[Dataset items]
--- START ---

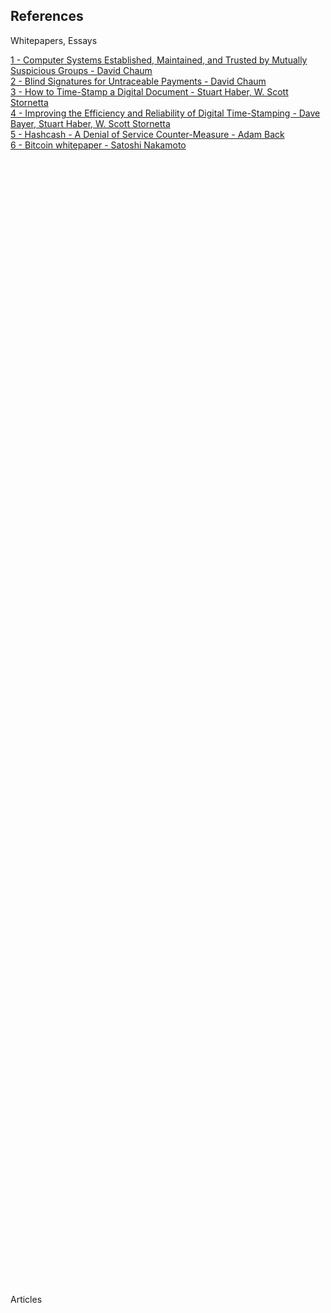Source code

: ## References

<div class="r-stack">
    <div class="bg w-100" style="min-height: 50vh">
        <p class="text-normal">Whitepapers, Essays</p>
        <div class="grid text-xxs" style="grid-template-columns: 1fr 1fr">
            <div>
                <a target="_blank" href="https://nakamotoinstitute.org/static/docs/computer-systems-by-mutually-suspicious-groups.pdf">
                    1 - Computer Systems Established, Maintained, and Trusted by Mutually Suspicious Groups - David Chaum
                </a>
            </div>
            <div>
                <a target="_blank" href="https://www.chaum.com/publications/Chaum-blind-signatures.PDF">
                    2 - Blind Signatures for Untraceable Payments - David Chaum
                </a>
            </div>
            <div>
                <a target="_blank" href="https://link.springer.com/content/pdf/10.1007%2F3-540-38424-3_32.pdf">
                    3 - How to Time-Stamp a Digital Document - Stuart Haber, W. Scott Stornetta
                </a>
            </div>
            <div>
                <a target="_blank" href="https://www.math.columbia.edu/~bayer/papers/Timestamp_BHS93.pdf">
                    4 - Improving the Efficiency and Reliability of Digital Time-Stamping - Dave Bayer, Stuart Haber, W. Scott Stornetta
                </a>
            </div>
            <div>
                <a target="_blank" href="http://www.hashcash.org/papers/hashcash.pdf">
                    5 - Hashcash - A Denial of Service Counter-Measure - Adam Back
                </a>
            </div>
            <div>
                <a target="_blank" href="https://bitcoin.org/bitcoin.pdf">
                    6 - Bitcoin whitepaper - Satoshi Nakamoto
                </a>
            </div>
        </div>
    </div>
    <div class="fragment bg w-100" style="min-height: 50vh">
        <p class="">Articles</p>
        <div class="grid text-xxs" style="grid-template-columns: 1fr 1fr">
        </div>
    </div>
    <div class="fragment bg w-100" style="min-height: 50vh">
        <p class="">Videos</p>
        <div class="grid text-xxs" style="grid-template-columns: 1fr 1fr">
        </div>
    </div>
    
</div>

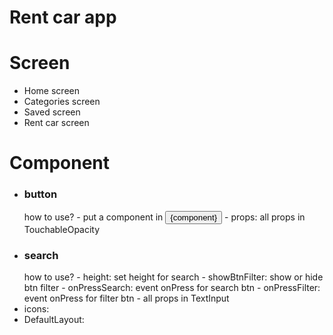 # Rent car app

# Screen

-   Home screen
-   Categories screen
-   Saved screen
-   Rent car screen

# Component

-   <h3>button</h3>
    how to use?
    -   put a component in <Button>{component}</Button>
    -   props: all props in TouchableOpacity
-   <h3>search</h3>
    how to use?
    -   height: set height for search
    -   showBtnFilter: show or hide btn filter
    -   onPressSearch: event onPress for search btn
    -   onPressFilter: event onPress for filter btn
    -   all props in TextInput
-   icons:
-   DefaultLayout:
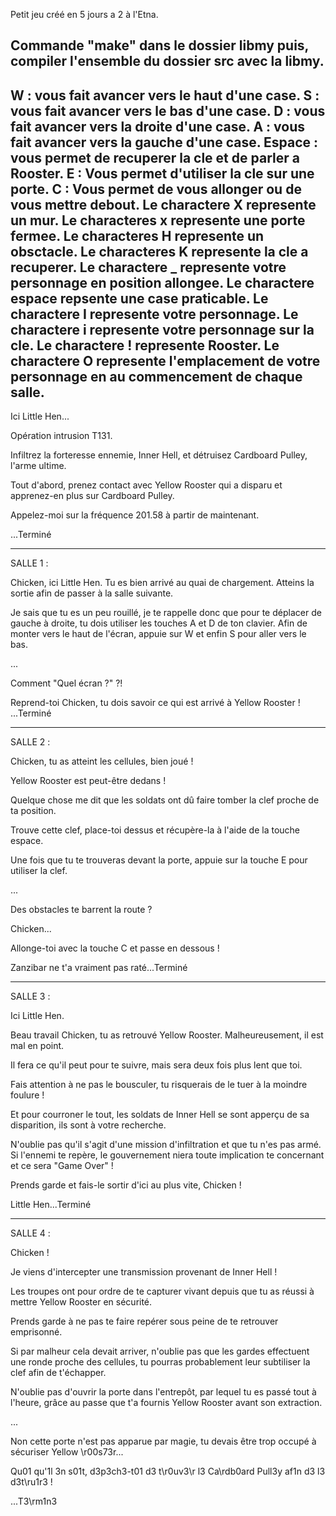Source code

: Petit jeu créé en 5 jours a 2 à l'Etna.  

Commande "make" dans le dossier libmy puis, compiler l'ensemble du dossier src avec la libmy.
---------------------------------------------------------
W : vous fait avancer vers le haut d'une case.
S : vous fait avancer vers le bas d'une case.
D : vous fait avancer vers la droite d'une case.
A : vous fait avancer vers la gauche d'une case.
Espace : vous permet de recuperer la cle et de parler a Rooster.
E : Vous permet d'utiliser la cle sur une porte.
C : Vous permet de vous allonger ou de vous mettre debout.
Le charactere X represente un mur.
Le characteres x represente une porte fermee.
Le characteres H represente un obsctacle.
Le characteres K represente la cle a recuperer.
Le charactere _ represente votre personnage en position allongee.
Le charactere espace repsente une case praticable.
Le charactere I represente votre personnage.
Le charactere i represente votre personnage sur la cle.
Le charactere ! represente Rooster.
Le charactere O represente l'emplacement de votre personnage en au commencement de chaque salle.
-----------------------------------------------------------------------------------

Ici Little Hen...

Opération intrusion T131.

Infiltrez la forteresse ennemie, Inner Hell, et détruisez Cardboard Pulley, l'arme ultime.

Tout d'abord, prenez contact avec Yellow Rooster qui a disparu et apprenez-en plus sur Cardboard Pulley.

Appelez-moi sur la fréquence 201.58 à partir de maintenant.

...Terminé

-----------------------------------------------------------------------------------------

SALLE 1 :


Chicken, ici Little Hen. Tu es bien arrivé au quai de chargement. Atteins la sortie afin de passer à la salle suivante.

Je sais que tu es un peu rouillé, je te rappelle donc que pour te déplacer de gauche à droite, tu dois utiliser les touches A et D de ton clavier. Afin de monter vers le haut de l'écran, appuie sur W et enfin S pour aller vers le bas.

...

Comment "Quel écran ?" ?!

Reprend-toi Chicken, tu dois savoir ce qui est arrivé à Yellow Rooster ! ...Terminé

---------------------------------------------------------------------------

SALLE 2 :

Chicken, tu as atteint les cellules, bien joué !

Yellow Rooster est peut-être dedans !

Quelque chose me dit que les soldats ont dû faire tomber la clef proche de ta position.

Trouve cette clef, place-toi dessus et récupère-la à l'aide de la touche espace.

Une fois que tu te trouveras devant la porte, appuie sur la touche E pour utiliser la clef.

...

Des obstacles te barrent la route ?

Chicken...

Allonge-toi avec la touche C et passe en dessous !

Zanzibar ne t'a vraiment pas raté...Terminé

---------------------------------------------------------------------------

SALLE 3 :

Ici Little Hen.

Beau travail Chicken, tu as retrouvé Yellow Rooster. Malheureusement, il est mal en point.

Il fera ce qu'il peut pour te suivre, mais sera deux fois plus lent que toi.

Fais attention à ne pas le bousculer, tu risquerais de le tuer à la moindre foulure !

Et pour courroner le tout, les soldats de Inner Hell se sont apperçu de sa disparition, ils sont à votre recherche.

N'oublie pas qu'il s'agit d'une mission d'infiltration et que tu n'es pas armé. Si l'ennemi te repère, le gouvernement niera toute implication te concernant et ce sera "Game Over" !

Prends garde et fais-le sortir d'ici au plus vite, Chicken !

Little Hen...Terminé

-------------------------------------------------------------------------

SALLE 4 :

Chicken !

Je viens d'intercepter une transmission provenant de Inner Hell !

Les troupes ont pour ordre de te capturer vivant depuis que tu as réussi à mettre Yellow Rooster en sécurité.

Prends garde à ne pas te faire repérer sous peine de te retrouver emprisonné.

Si par malheur cela devait arriver, n'oublie pas que les gardes effectuent une ronde proche des cellules, tu pourras probablement leur subtiliser la clef afin de t'échapper.

N'oublie pas d'ouvrir la porte dans l'entrepôt, par lequel tu es passé tout à l'heure, grâce au passe que t'a fournis Yellow Rooster avant son extraction.

...

Non cette porte n'est pas apparue par magie, tu devais être trop occupé à sécuriser Yellow \r00s73r...

Qu01 qu'1l 3n s01t, d3p3ch3-t01 d3 t\r0uv3\r l3 Ca\rdb0ard Pull3y af1n d3 l3 d3t\ru1r3 !

...T3\rm1n3
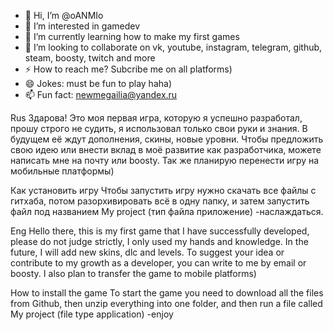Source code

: - 👋 Hi, I’m @oANMIo
- 👀 I’m interested in gamedev 
- 🌱 I’m currently learning how to make my first games
- 💞️ I’m looking to collaborate on vk, youtube, instagram, telegram, github, steam, boosty, twitch and more
- ⚡ How to reach me? Subcribe me on all platforms) 
- 😄 Jokes: must be fun to play haha)
- 📫 Fun fact: newmegailia@yandex.ru

Rus
Здарова! Это моя первая игра, которую я успешно разработал, прошу строго не судить, я использовал только свои руки и знания. 
В будущем её ждут дополнения, скины, новые уровни. 
Чтобы предложить свою идею или внести вклад в моё развитие как разработчика,
можете написать мне на почту или boosty.
Так же планирую перенести игру на мобильные платформы)

Как установить игру
Чтобы запустить игру нужно скачать все файлы с гитхаба, 
потом разорхивировать всё в одну папку, и затем запустить файл под названием My project (тип файла приложение)
-наслаждаться.


Eng
Hello there, this is my first game that I have successfully developed, please do not judge strictly, I only used my hands and knowledge.
In the future, I will add new skins, dlc and levels.
To suggest your idea or contribute to my growth as a developer,
you can write to me by email or boosty.
I also plan to transfer the game to mobile platforms)

How to install the game
To start the game you need to download all the files from Github,
then unzip everything into one folder, and then run a file called My project (file type application)
-enjoy


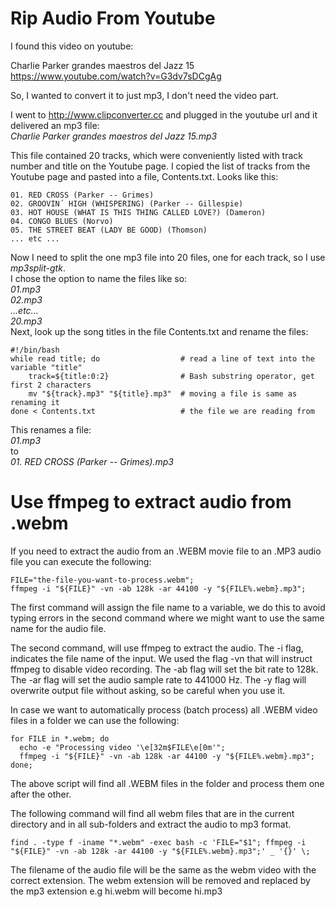 # Rip Audio From Youtube

I found this video on youtube:

Charlie Parker grandes maestros del Jazz 15  
<https://www.youtube.com/watch?v=G3dv7sDCgAg>

So, I wanted to convert it to just mp3, I don't need the video part.

I went to <http://www.clipconverter.cc> and plugged in the youtube url
and it delivered an mp3 file:  
*Charlie Parker grandes maestros del Jazz 15.mp3*

This file contained 20 tracks, which were conveniently listed with track
number and title on the Youtube page. I copied the list of tracks from
the Youtube page and pasted into a file, Contents.txt. Looks like this:

    01. RED CROSS (Parker -- Grimes)
    02. GROOVIN´ HIGH (WHISPERING) (Parker -- Gillespie)
    03. HOT HOUSE (WHAT IS THIS THING CALLED LOVE?) (Dameron)
    04. CONGO BLUES (Norvo)
    05. THE STREET BEAT (LADY BE GOOD) (Thomson)
    ... etc ...

Now I need to split the one mp3 file into 20 files, one for each track,
so I use *mp3split-gtk*.  
I chose the option to name the files like so:  
*01.mp3*  
*02.mp3*  
*...etc...*  
*20.mp3*  
Next, look up the song titles in the file Contents.txt and rename the
files:

    #!/bin/bash
    while read title; do                  # read a line of text into the variable "title"
        track=${title:0:2}                # Bash substring operator, get first 2 characters
        mv "${track}.mp3" "${title}.mp3"  # moving a file is same as renaming it
    done < Contents.txt                   # the file we are reading from

This renames a file:  
*01.mp3*  
to  
*01. RED CROSS (Parker -- Grimes).mp3*

# Use ffmpeg to extract audio from .webm

If you need to extract the audio from an .WEBM movie file to an .MP3
audio file you can execute the following:

    FILE="the-file-you-want-to-process.webm";
    ffmpeg -i "${FILE}" -vn -ab 128k -ar 44100 -y "${FILE%.webm}.mp3";

The first command will assign the file name to a variable, we do this to
avoid typing errors in the second command where we might want to use the
same name for the audio file.

The second command, will use ffmpeg to extract the audio. The -i flag,
indicates the file name of the input. We used the flag -vn that will
instruct ffmpeg to disable video recording. The -ab flag will set the
bit rate to 128k. The -ar flag will set the audio sample rate to 441000
Hz. The -y flag will overwrite output file without asking, so be careful
when you use it.

In case we want to automatically process (batch process) all .WEBM video
files in a folder we can use the following:

    for FILE in *.webm; do
      echo -e "Processing video '\e[32m$FILE\e[0m'";
      ffmpeg -i "${FILE}" -vn -ab 128k -ar 44100 -y "${FILE%.webm}.mp3";
    done;

The above script will find all .WEBM files in the folder and process
them one after the other.

The following command will find all webm files that are in the current
directory and in all sub-folders and extract the audio to mp3 format.

    find . -type f -iname "*.webm" -exec bash -c 'FILE="$1"; ffmpeg -i "${FILE}" -vn -ab 128k -ar 44100 -y "${FILE%.webm}.mp3";' _ '{}' \;

The filename of the audio file will be the same as the webm video with
the correct extension. The webm extension will be removed and replaced
by the mp3 extension e.g hi.webm will become hi.mp3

--- END ---

- [ASSIGNED TASK] Copy only what runs above from the line containing "props in TextInput" through the line containing "Ici Little Hen...", exactly. Leave out the pictures.

- [ANSWER TO THIS PROBLEM]
    -   all props in TextInput
-   icons:
-   DefaultLayout:
Source code

: Petit jeu créé en 5 jours a 2 à l'Etna.  

Commande "make" dans le dossier libmy puis, compiler l'ensemble du dossier src avec la libmy.
---------------------------------------------------------
W : vous fait avancer vers le haut d'une case.
S : vous fait avancer vers le bas d'une case.
D : vous fait avancer vers la droite d'une case.
A : vous fait avancer vers la gauche d'une case.
Espace : vous permet de recuperer la cle et de parler a Rooster.
E : Vous permet d'utiliser la cle sur une porte.
C : Vous permet de vous allonger ou de vous mettre debout.
Le charactere X represente un mur.
Le characteres x represente une porte fermee.
Le characteres H represente un obsctacle.
Le characteres K represente la cle a recuperer.
Le charactere _ represente votre personnage en position allongee.
Le charactere espace repsente une case praticable.
Le charactere I represente votre personnage.
Le charactere i represente votre personnage sur la cle.
Le charactere ! represente Rooster.
Le charactere O represente l'emplacement de votre personnage en au commencement de chaque salle.
-----------------------------------------------------------------------------------

Ici Little Hen...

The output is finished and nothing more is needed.